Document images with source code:

__________

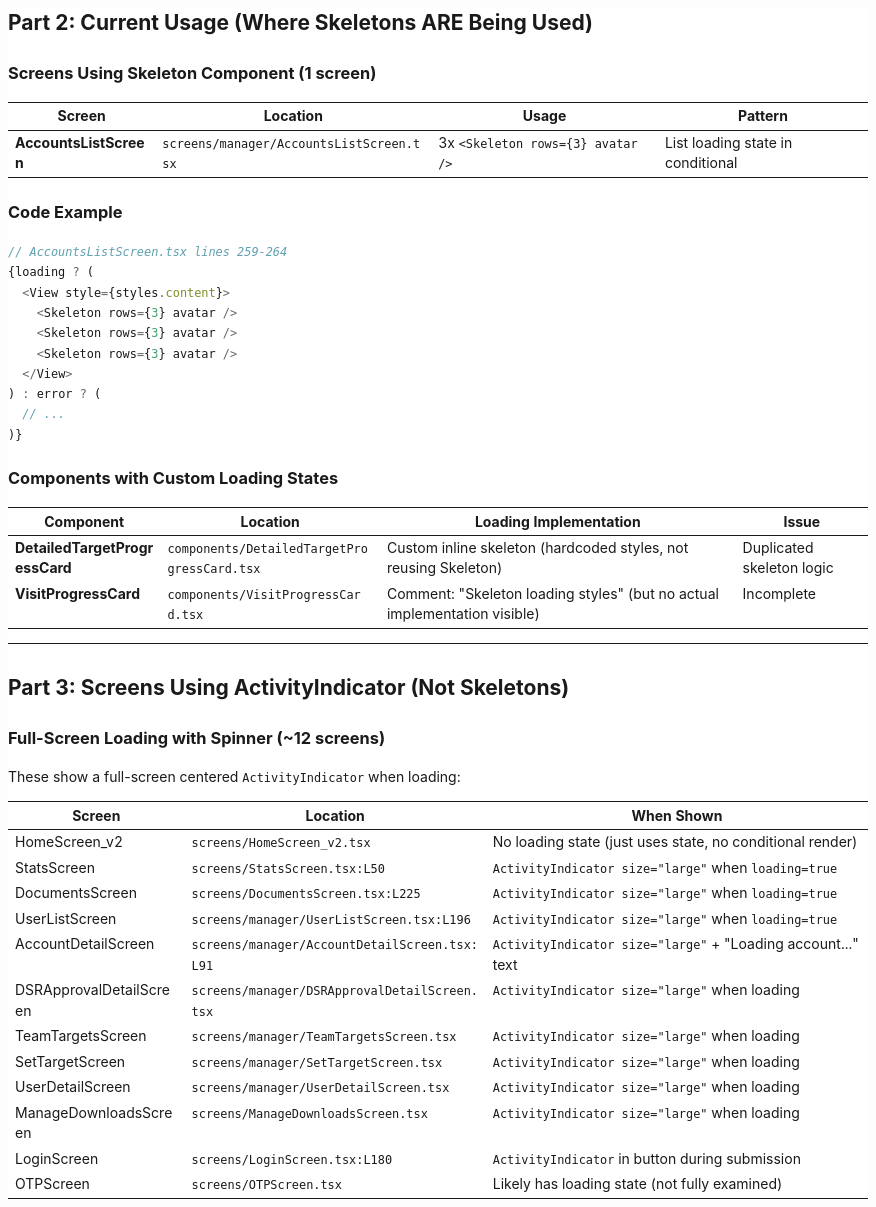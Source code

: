 
## Part 2: Current Usage (Where Skeletons ARE Being Used)

### Screens Using Skeleton Component (1 screen)

| Screen | Location | Usage | Pattern |
|--------|----------|-------|---------|
| **AccountsListScreen** | `screens/manager/AccountsListScreen.tsx` | 3x `<Skeleton rows={3} avatar />` | List loading state in conditional |

### Code Example
```typescript
// AccountsListScreen.tsx lines 259-264
{loading ? (
  <View style={styles.content}>
    <Skeleton rows={3} avatar />
    <Skeleton rows={3} avatar />
    <Skeleton rows={3} avatar />
  </View>
) : error ? (
  // ...
)}
```

### Components with Custom Loading States

| Component | Location | Loading Implementation | Issue |
|-----------|----------|------------------------|----|
| **DetailedTargetProgressCard** | `components/DetailedTargetProgressCard.tsx` | Custom inline skeleton (hardcoded styles, not reusing Skeleton) | Duplicated skeleton logic |
| **VisitProgressCard** | `components/VisitProgressCard.tsx` | Comment: "Skeleton loading styles" (but no actual implementation visible) | Incomplete |

---

## Part 3: Screens Using ActivityIndicator (Not Skeletons)

### Full-Screen Loading with Spinner (~12 screens)
These show a full-screen centered `ActivityIndicator` when loading:

| Screen | Location | When Shown |
|--------|----------|-----------|
| HomeScreen_v2 | `screens/HomeScreen_v2.tsx` | No loading state (just uses state, no conditional render) |
| StatsScreen | `screens/StatsScreen.tsx:L50` | `ActivityIndicator size="large"` when `loading=true` |
| DocumentsScreen | `screens/DocumentsScreen.tsx:L225` | `ActivityIndicator size="large"` when `loading=true` |
| UserListScreen | `screens/manager/UserListScreen.tsx:L196` | `ActivityIndicator size="large"` when `loading=true` |
| AccountDetailScreen | `screens/manager/AccountDetailScreen.tsx:L91` | `ActivityIndicator size="large"` + "Loading account..." text |
| DSRApprovalDetailScreen | `screens/manager/DSRApprovalDetailScreen.tsx` | `ActivityIndicator size="large"` when loading |
| TeamTargetsScreen | `screens/manager/TeamTargetsScreen.tsx` | `ActivityIndicator size="large"` when loading |
| SetTargetScreen | `screens/manager/SetTargetScreen.tsx` | `ActivityIndicator size="large"` when loading |
| UserDetailScreen | `screens/manager/UserDetailScreen.tsx` | `ActivityIndicator size="large"` when loading |
| ManageDownloadsScreen | `screens/ManageDownloadsScreen.tsx` | `ActivityIndicator size="large"` when loading |
| LoginScreen | `screens/LoginScreen.tsx:L180` | `ActivityIndicator` in button during submission |
| OTPScreen | `screens/OTPScreen.tsx` | Likely has loading state (not fully examined) |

__________

All of the entries above need to be transcribed exactly, except for the pictures.

TASK OUTPUT
Source code

: 
## Part 2: Current Usage (Where Skeletons ARE Being Used)

### Screens Using Skeleton Component (1 screen)

| Screen | Location | Usage | Pattern |
|--------|----------|-------|---------|
| **AccountsListScreen** | `screens/manager/AccountsListScreen.tsx` | 3x `<Skeleton rows={3} avatar />` | List loading state in conditional |

### Code Example
```typescript
// AccountsListScreen.tsx lines 259-264
{loading ? (
  <View style={styles.content}>
    <Skeleton rows={3} avatar />
    <Skeleton rows={3} avatar />
    <Skeleton rows={3} avatar />
  </View>
) : error ? (
  // ...
)}
```

### Components with Custom Loading States

| Component | Location | Loading Implementation | Issue |
|-----------|----------|------------------------|----|
| **DetailedTargetProgressCard** | `components/DetailedTargetProgressCard.tsx` | Custom inline skeleton (hardcoded styles, not reusing Skeleton) | Duplicated skeleton logic |
| **VisitProgressCard** | `components/VisitProgressCard.tsx` | Comment: "Skeleton loading styles" (but no actual implementation visible) | Incomplete |

---

## Part 3: Screens Using ActivityIndicator (Not Skeletons)

### Full-Screen Loading with Spinner (~12 screens)
These show a full-screen centered `ActivityIndicator` when loading:

| Screen | Location | When Shown |
|--------|----------|-----------|
| HomeScreen_v2 | `screens/HomeScreen_v2.tsx` | No loading state (just uses state, no conditional render) |
| StatsScreen | `screens/StatsScreen.tsx:L50` | `ActivityIndicator size="large"` when `loading=true` |
| DocumentsScreen | `screens/DocumentsScreen.tsx:L225` | `ActivityIndicator size="large"` when `loading=true` |
| UserListScreen | `screens/manager/UserListScreen.tsx:L196` | `ActivityIndicator size="large"` when `loading=true` |
| AccountDetailScreen | `screens/manager/AccountDetailScreen.tsx:L91` | `ActivityIndicator size="large"` + "Loading account..." text |
| DSRApprovalDetailScreen | `screens/manager/DSRApprovalDetailScreen.tsx` | `ActivityIndicator size="large"` when loading |
| TeamTargetsScreen | `screens/manager/TeamTargetsScreen.tsx` | `ActivityIndicator size="large"` when loading |
| SetTargetScreen | `screens/manager/SetTargetScreen.tsx` | `ActivityIndicator size="large"` when loading |
| UserDetailScreen | `screens/manager/UserDetailScreen.tsx` | `ActivityIndicator size="large"` when loading |
| ManageDownloadsScreen | `screens/ManageDownloadsScreen.tsx` | `ActivityIndicator size="large"` when loading |
| LoginScreen | `screens/LoginScreen.tsx:L180` | `ActivityIndicator` in button during submission |
| OTPScreen | `screens/OTPScreen.tsx` | Likely has loading state (not fully examined) |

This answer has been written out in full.